Fig. 2. Loss of MLKL or RIPK3 decreases submucosal inflammation in a model of colitis.

Fig. 2

a Representative H&E-stained sections from swiss rolls of colons from mice of the indicated genotypes at the conclusion of the experiment. Scale bar: 100 μm. b Histological scoring of epithelial damage, mucosal inflammation and submucosal inflammation from mice of the indicated genotypes. N = 8 mice per genotype. Data are presented as mean ± SEM. *P < 0.05, **P < 0.01, ****P < 0.0001. Student’s unpaired t test.

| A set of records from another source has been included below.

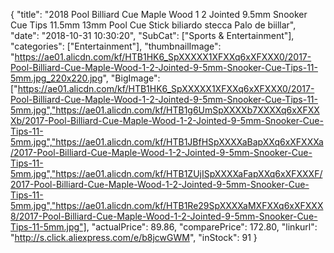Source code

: {
	"title": "2018 Pool Billiard Cue Maple Wood 1 2 Jointed 9.5mm Snooker Cue Tips 11.5mm 13mm Pool Cue Stick biliardo stecca Palo de biillar",
	"date": "2018-10-31 10:30:20",
	"SubCat": ["Sports & Entertainment"],
	"categories": ["Entertainment"],
	"thumbnailImage": "https://ae01.alicdn.com/kf/HTB1HK6_SpXXXXX1XFXXq6xXFXXX0/2017-Pool-Billiard-Cue-Maple-Wood-1-2-Jointed-9-5mm-Snooker-Cue-Tips-11-5mm.jpg_220x220.jpg",
	"BigImage": ["https://ae01.alicdn.com/kf/HTB1HK6_SpXXXXX1XFXXq6xXFXXX0/2017-Pool-Billiard-Cue-Maple-Wood-1-2-Jointed-9-5mm-Snooker-Cue-Tips-11-5mm.jpg","https://ae01.alicdn.com/kf/HTB1g6UmSpXXXXb7XXXXq6xXFXXXb/2017-Pool-Billiard-Cue-Maple-Wood-1-2-Jointed-9-5mm-Snooker-Cue-Tips-11-5mm.jpg","https://ae01.alicdn.com/kf/HTB1JBfHSpXXXXaBapXXq6xXFXXXa/2017-Pool-Billiard-Cue-Maple-Wood-1-2-Jointed-9-5mm-Snooker-Cue-Tips-11-5mm.jpg","https://ae01.alicdn.com/kf/HTB1ZUjISpXXXXaFapXXq6xXFXXXF/2017-Pool-Billiard-Cue-Maple-Wood-1-2-Jointed-9-5mm-Snooker-Cue-Tips-11-5mm.jpg","https://ae01.alicdn.com/kf/HTB1Re29SpXXXXaMXFXXq6xXFXXX8/2017-Pool-Billiard-Cue-Maple-Wood-1-2-Jointed-9-5mm-Snooker-Cue-Tips-11-5mm.jpg"],
	"actualPrice": 89.86,
	"comparePrice": 172.80,
	"linkurl": "http://s.click.aliexpress.com/e/b8jcwGWM",
	"inStock": 91
}
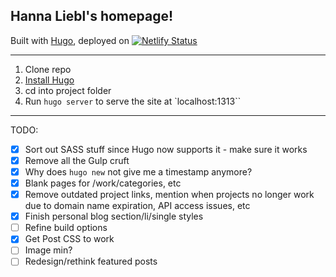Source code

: ## Hanna Liebl's homepage!

Built with [Hugo](https://gohugo.io/), deployed on [![Netlify Status](https://api.netlify.com/api/v1/badges/267da0e9-982b-48ff-930b-583865e9fd6c/deploy-status)](https://app.netlify.com/sites/festive-yalow-dc6e41/deploys)


---
1. Clone repo
2. [Install Hugo](https://github.com/spf13/hugo#choose-how-to-install)
3. cd into project folder
4. Run `hugo server` to serve the site at `localhost:1313``
---
TODO:
- [X] Sort out SASS stuff since Hugo now supports it - make sure it works
- [X] Remove all the Gulp cruft
- [X] Why does `hugo new` not give me a timestamp anymore?
- [X] Blank pages for /work/categories, etc
- [X] Remove outdated project links, mention when projects no longer work due to domain name expiration, API access issues, etc
- [X] Finish personal blog section/li/single styles
- [ ] Refine build options
- [X] Get Post CSS to work
- [ ] Image min?
- [ ] Redesign/rethink featured posts
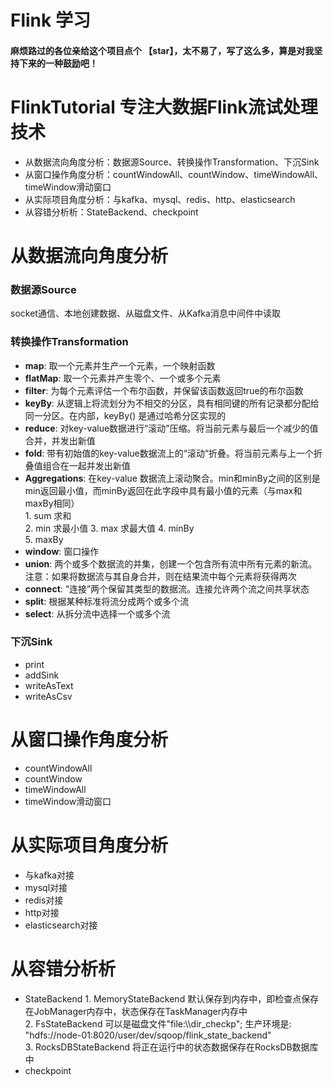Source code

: # Flink 学习
#### 麻烦路过的各位亲给这个项目点个 【star】，太不易了，写了这么多，算是对我坚持下来的一种鼓励吧！
  
  
  
  
# FlinkTutorial **专注大数据Flink流试处理**技术
- 从数据流向角度分析：数据源Source、转换操作Transformation、下沉Sink 
- 从窗口操作角度分析：countWindowAll、countWindow、timeWindowAll、timeWindow滑动窗口 
- 从实际项目角度分析：与kafka、mysql、redis、http、elasticsearch 
- 从容错分析析：StateBackend、checkpoint 

# 从数据流向角度分析
### 数据源Source
socket通信、本地创建数据、从磁盘文件、从Kafka消息中间件中读取

### 转换操作Transformation
- **map**: 取一个元素并生产一个元素，一个映射函数
- **flatMap**: 取一个元素并产生零个、一个或多个元素
- **filter**: 为每个元素评估一个布尔函数，并保留该函数返回true的布尔函数
- **keyBy**: 从逻辑上将流划分为不相交的分区，具有相同键的所有记录都分配给同一分区。在内部，keyBy() 是通过哈希分区实现的
- **reduce**: 对key-value数据进行“滚动”压缩。将当前元素与最后一个减少的值合并，并发出新值
- **fold**: 带有初始值的key-value数据流上的“滚动”折叠。将当前元素与上一个折叠值组合在一起并发出新值
- **Aggregations**: 在key-value 数据流上滚动聚合。min和minBy之间的区别是min返回最小值，而minBy返回在此字段中具有最小值的元素（与max和maxBy相同）   
       1. sum 求和  
       2. min 求最小值
       3. max 求最大值 
       4. minBy  
       5. maxBy  
- **window**: 窗口操作
- **union**: 两个或多个数据流的并集，创建一个包含所有流中所有元素的新流。注意：如果将数据流与其自身合并，则在结果流中每个元素将获得两次
- **connect**: “连接”两个保留其类型的数据流。连接允许两个流之间共享状态
- **split**: 根据某种标准将流分成两个或多个流
- **select**: 从拆分流中选择一个或多个流


### 下沉Sink
- print
- addSink
- writeAsText
- writeAsCsv


# 从窗口操作角度分析
- countWindowAll
- countWindow
- timeWindowAll
- timeWindow滑动窗口 


# 从实际项目角度分析
- 与kafka对接
- mysql对接
- redis对接
- http对接
- elasticsearch对接


# 从容错分析析
- StateBackend
       1. MemoryStateBackend 默认保存到内存中，即检查点保存在JobManager内存中，状态保存在TaskManager内存中  
       2. FsStateBackend 可以是磁盘文件"file:\\\dir_checkp"; 生产环境是: "hdfs://node-01:8020/user/dev/sqoop/flink_state_backend"  
       3. RocksDBStateBackend 将正在运行中的状态数据保存在RocksDB数据库中    
- checkpoint





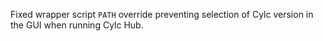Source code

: Fixed wrapper script `PATH` override preventing selection of Cylc version in the GUI when running Cylc Hub.
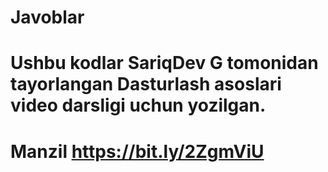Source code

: # Javoblar

#  Ushbu kodlar SariqDev G tomonidan tayorlangan Dasturlash asoslari video darsligi uchun yozilgan.
# Manzil https://bit.ly/2ZgmViU 
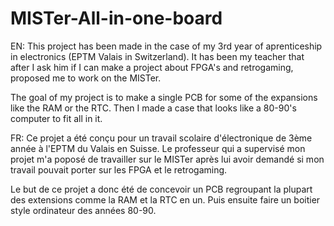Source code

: # MISTer-All-in-one-board
EN:
This project has been made in the case of my 3rd year of aprenticeship in electronics (EPTM Valais in Switzerland).
It has been my teacher that after I ask him if I can make a project about FPGA's and retrogaming, proposed me to work on the MISTer.

The goal of my project is to make a single PCB for some of the expansions like the RAM or the RTC. Then I made a case that looks like a 80-90's computer to fit all in it.

FR:
Ce projet a été conçu pour un travail scolaire d'électronique de 3ème année à l'EPTM du Valais en Suisse. Le professeur qui a supervisé mon projet m'a poposé de travailler sur le MISTer après lui avoir demandé si mon travail pouvait porter sur les FPGA et le retrogaming.

Le but de ce projet a donc été de concevoir un PCB regroupant la plupart des extensions comme la RAM et la RTC en un. Puis ensuite faire un boitier style ordinateur des années 80-90.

MLKL or RIPK3 deficiency do not alter the development of colitis-associated cancer

To assess a potential contribution of necroptosis to inflammation-associated cancers, we directly compared the influence of loss of RIPK3 or MLKL on the onset and progression of colitis-associated cancer. On day 1 of the colitis-associated cancer model, a single injection of the alkylating mutagen azoxymethane (AOM) was administered to wild-type and Mlkl−/− littermate mice, as well as Ripk3−/− mice, to induce amongst other errors, sporadic missense mutations in the Ctnb1 gene in colonic epithelial cells [52, 53] (Fig. 3a). Cyclic oral administration of the luminal irritant DSS was provided via drinking water on days 8–13 following AOM administration, followed by 16 days of normal drinking water and a further 5 days of DSS via drinking water to induce ‘flares’ of acute inflammation, similar to that observed in UC patients. This treatment ultimately promotes the development of tumors in the DC of mice [54]. As per ethical requirements, all animals were weighed daily with no significant differences in weight loss observed between the genotypes (Supplementary Fig. 3A).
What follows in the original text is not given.